Of course, we all know a few thin people who really do eat a lot of junk. Almost every seven-year-old boy falls into that category. But I have to be honest. I had my turn. When I was a child I ate a lot of candy and I was a normal weight. As a teenager I ate even more junk food. A little disposable income of my own, vending machines in the high school cafeteria, and next thing you know I was eating almost nothing but junk food two meals a day. But to be honest, I also exercised at least 10 hours a week. And I wasn’t happy with my weight then.

If I do a flashback to high school, I do remember that the thinner girls were often munching on apples while I was eating peanut butter cheese crackers and Cheetos. Certainly the slender teenage girls nowadays are careful about what they eat. Many of them, of course, are too careful.

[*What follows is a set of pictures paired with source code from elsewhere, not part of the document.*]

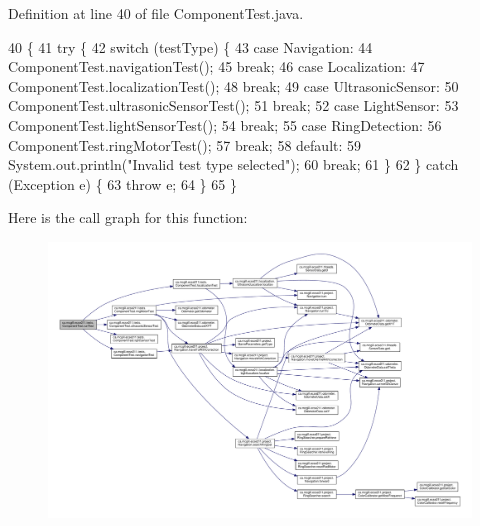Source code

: Definition at line 40 of file Component\+Test.\+java.


\begin{DoxyCode}
40                                                              \{
41     \textcolor{keywordflow}{try} \{
42       \textcolor{keywordflow}{switch} (testType) \{
43         \textcolor{keywordflow}{case} Navigation:
44           ComponentTest.navigationTest();
45           \textcolor{keywordflow}{break};
46         \textcolor{keywordflow}{case} Localization:
47           ComponentTest.localizationTest();
48           \textcolor{keywordflow}{break};
49         \textcolor{keywordflow}{case} UltrasonicSensor:
50           ComponentTest.ultrasonicSensorTest();
51           \textcolor{keywordflow}{break};
52         \textcolor{keywordflow}{case} LightSensor:
53           ComponentTest.lightSensorTest();
54           \textcolor{keywordflow}{break};
55         \textcolor{keywordflow}{case} RingDetection:
56           ComponentTest.ringMotorTest();
57           \textcolor{keywordflow}{break};
58         \textcolor{keywordflow}{default}:
59           System.out.println(\textcolor{stringliteral}{"Invalid test type selected"});
60           \textcolor{keywordflow}{break};
61       \}
62     \} \textcolor{keywordflow}{catch} (Exception e) \{
63       \textcolor{keywordflow}{throw} e;
64     \}
65   \}
\end{DoxyCode}
Here is the call graph for this function\+:
\nopagebreak
\begin{figure}[H]
\begin{center}
\leavevmode
\includegraphics[width=350pt]{enumca_1_1mcgill_1_1ecse211_1_1tests_1_1_component_test_a5dc8bf97bc48adf5bee88d425a1a974e_cgraph}
\end{center}
\end{figure}
\mbox{\label{enumca_1_1mcgill_1_1ecse211_1_1tests_1_1_component_test_ae85caa20c6391bacc4fdbd411ee3f113}}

My teenage son has, of course, been known to scarf down huge quantities of food and not all of it lean meat and veggies. But I get tired just watching the two hours of track practice he has every afternoon. He runs more laps just to warm up than I ever do when I call it exercise. So there’s another equation. Eat anything and lots of it and exercise hours and hours every day. What is there to be jealous of in that equation?

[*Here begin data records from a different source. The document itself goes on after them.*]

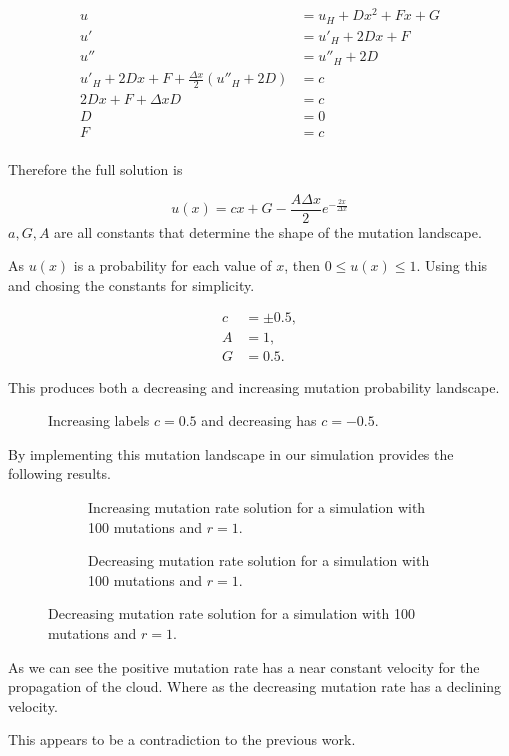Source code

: \documentclass[11pt, a4paper]{article}
\begin{document}
\begin{align*}
u & = u _H + D x^2 + F x + G \\
u' & = u' _H + 2D x + F \\
u'' & = u'' _H + 2D \\
u' _H + 2D x + F + \frac{\Delta x}{2} \left( u'' _H + 2D \right) & = c \\
2Dx + F + \Delta x D & = c \\
D & = 0 \\
F & = c \\
\end{align*}

Therefore the full solution is 

\begin{equation}
u(x)  = c x  + G - \frac{A \Delta x}{2} e^{- \frac{2x}{\Delta x}}
\end{equation}
$a, G, A$ are all constants that determine the shape of the mutation landscape. 

As $u(x)$ is a probability for each value of $x$, then $ 0 \leq u(x) \leq 1 $. Using this and chosing the constants for simplicity. 

\begin{align*}
c & = \pm 0.5, \\
A & = 1, \\
G & = 0.5. 
\end{align*}

This produces both a decreasing and increasing mutation probability landscape. 

\begin{figure}[H]
\centering

\caption{Increasing labels $c =0.5$ and decreasing has $c=-0.5$. }
\end{figure}

By implementing this mutation landscape in our simulation provides the following results.

\begin{figure}[H]
	\begin{subfigure}[h]{0.5\textwidth}
			
		\caption{Increasing mutation rate solution for a simulation with 100 mutations and $r=1$.}
	\end{subfigure}
	\begin{subfigure}[h]{0.5\textwidth}
		
	\caption{Decreasing mutation rate solution for a simulation with 100 mutations and $r=1$.}
	\end{subfigure}
\end{figure}

As we can see the positive mutation rate has a near constant velocity for the propagation of the cloud. Where as the decreasing mutation rate has a declining velocity. 

This appears to be a contradiction to the previous work.
\end{document}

So who are these really thin people who can eat anything without consequence? I know only one. She cannot seem to keep weight on her frame and has to eat a big bowl of ice cream every day just to keep from losing below a size 4. She also had chronic arthritis by the age of 40. Her skin tone is rough and her attitude toward life is sometimes even rougher. I can be jealous of how she looks in a bathing suit, but I know that something is not right in her physiology. I can fix what I hate in my body by diet. She can’t fix hers. What is there to be jealous of in that equation? The truth is that she is sometimes jealous of me.

All right, so let’s just accept the fact that “Why can’t I eat like normal people?” is a meaningless jealousy. There are still people to be jealous of. There are all those beautiful people who have so much money and so much time that they can afford personal trainers and personal chefs and plastic surgery and botox treatments. Be jealous of the money and the time, if you will, but remember they are still not eating anything and everything that they want to, and they are still exercising a lot.

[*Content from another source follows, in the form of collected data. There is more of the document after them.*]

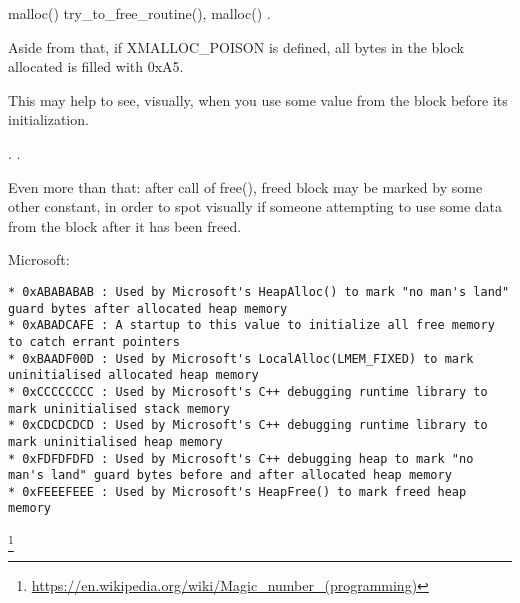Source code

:  malloc() 
try\_to\_free\_routine(),  malloc() .

{Aside from that, if} XMALLOC\_POISON
{ is defined, all bytes in the block allocated is filled with} 0xA5.

{This may help to see, visually, when you use some value from the block before its initialization}.

  .
.

{Even more than that: after call of free(), freed block may be marked by some other constant, in order
to spot visually if someone attempting to use some data from the block after it has been freed}.

 Microsoft:

\begin{lstlisting}
* 0xABABABAB : Used by Microsoft's HeapAlloc() to mark "no man's land" guard bytes after allocated heap memory
* 0xABADCAFE : A startup to this value to initialize all free memory to catch errant pointers
* 0xBAADF00D : Used by Microsoft's LocalAlloc(LMEM_FIXED) to mark uninitialised allocated heap memory
* 0xCCCCCCCC : Used by Microsoft's C++ debugging runtime library to mark uninitialised stack memory
* 0xCDCDCDCD : Used by Microsoft's C++ debugging runtime library to mark uninitialised heap memory
* 0xFDFDFDFD : Used by Microsoft's C++ debugging heap to mark "no man's land" guard bytes before and after allocated heap memory
* 0xFEEEFEEE : Used by Microsoft's HeapFree() to mark freed heap memory
\end{lstlisting}
\footnote{\url{https://en.wikipedia.org/wiki/Magic_number_(programming)}}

The worst jealousy is the jealousy of a wife. The husband and wife both decide to go on a low carbohydrate diet together. They each need to take off a few pounds, or more than a few. She is religious in keeping to the diet; he cheats on it every day at lunch. In two weeks she loses 3 pounds and he loses 7. She’s jealous, and who can blame her?

But the bottom line for her is still the same as it is for all of us when we begin to be jealous of what other people can eat. Who is our jealousy hurting? Does it make the slightest change in the way the world operates? Does it lose us even one ounce?

Jealousy has motivated us as a race to accomplish many things in our history. It has also been the driving force behind some of our worst behaviors. But for a dieter it can sometimes be a debilitating hindrance, because every bit of mental energy spent coveting can build a wall between us and what we need to do, which is, eat right and exercise more.